### What is needed
While copying the entries exactly, leave out each picture they contain.

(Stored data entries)
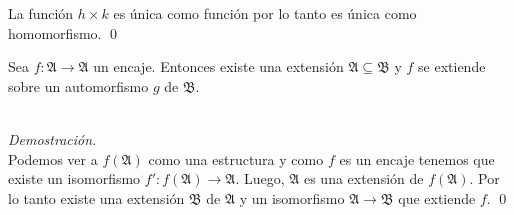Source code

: La funci\'on $h \times k$ es \'unica como funci\'on por lo tanto es \'unica como homomorfismo. \qed
\begin{proposition}
  Sea $f: \mathfrak{A} \to \mathfrak{A}$ un encaje.
  Entonces existe una extensi\'on $\mathfrak{A} \subseteq \mathfrak{B}$ y $f$ se extiende sobre un automorfismo $g$ de $\mathfrak{B}$.
\end{proposition}\\
\emph{Demostraci\'on.}\\
Podemos ver a $f(\mathfrak{A})$ como una estructura y como $f$ es un encaje tenemos que existe un isomorfismo $f' : f(\mathfrak{A}) \to \mathfrak{A}$.
Luego, $\mathfrak{A}$ es una extensi\'on de $f(\mathfrak{A})$.
Por lo tanto existe una extensi\'on $\mathfrak{B}$ de $\mathfrak{A}$ y un isomorfismo $\mathfrak{A} \to \mathfrak{B}$ que extiende $f$. \qed
\newpage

### Response area
Source code

: La funci\'on $h \times k$ es \'unica como funci\'on por lo tanto es \'unica como homomorfismo. \qed
\begin{proposition}
  Sea $f: \mathfrak{A} \to \mathfrak{A}$ un encaje.
  Entonces existe una extensi\'on $\mathfrak{A} \subseteq \mathfrak{B}$ y $f$ se extiende sobre un automorfismo $g$ de $\mathfrak{B}$.
\end{proposition}\\
\emph{Demostraci\'on.}\\
Podemos ver a $f(\mathfrak{A})$ como una estructura y como $f$ es un encaje tenemos que existe un isomorfismo $f' : f(\mathfrak{A}) \to \mathfrak{A}$.
Luego, $\mathfrak{A}$ es una extensi\'on de $f(\mathfrak{A})$.
Por lo tanto existe una extensi\'on $\mathfrak{B}$ de $\mathfrak{A}$ y un isomorfismo $\mathfrak{A} \to \mathfrak{B}$ que extiende $f$. \qed
\newpage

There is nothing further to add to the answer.